* [Task description]:
Return every line in the entries below where the word "yaml" shows up.

[Recorded data]
──────────────────────────────
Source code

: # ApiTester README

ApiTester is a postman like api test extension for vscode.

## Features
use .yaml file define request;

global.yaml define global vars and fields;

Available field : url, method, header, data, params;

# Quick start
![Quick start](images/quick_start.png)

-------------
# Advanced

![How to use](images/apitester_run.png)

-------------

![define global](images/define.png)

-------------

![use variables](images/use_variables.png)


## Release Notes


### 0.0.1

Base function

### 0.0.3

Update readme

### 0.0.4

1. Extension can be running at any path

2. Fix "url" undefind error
──────────────────────────────
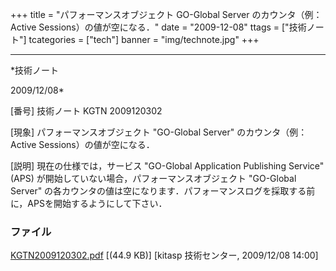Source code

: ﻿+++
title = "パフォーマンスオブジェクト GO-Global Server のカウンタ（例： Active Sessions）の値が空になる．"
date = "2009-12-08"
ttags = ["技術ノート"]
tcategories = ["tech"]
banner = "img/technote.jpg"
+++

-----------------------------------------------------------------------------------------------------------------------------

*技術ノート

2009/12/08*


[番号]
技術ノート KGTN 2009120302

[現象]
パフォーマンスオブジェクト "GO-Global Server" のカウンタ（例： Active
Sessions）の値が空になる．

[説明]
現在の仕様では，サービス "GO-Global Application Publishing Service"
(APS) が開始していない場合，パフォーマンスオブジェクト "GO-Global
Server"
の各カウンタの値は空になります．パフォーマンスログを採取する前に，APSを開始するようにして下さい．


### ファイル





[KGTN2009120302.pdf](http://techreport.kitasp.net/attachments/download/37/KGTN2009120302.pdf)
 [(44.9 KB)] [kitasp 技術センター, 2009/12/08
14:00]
──────────────────────────────
* [Answer for this exercise]:
use .yaml file define request;
global.yaml define global vars and fields;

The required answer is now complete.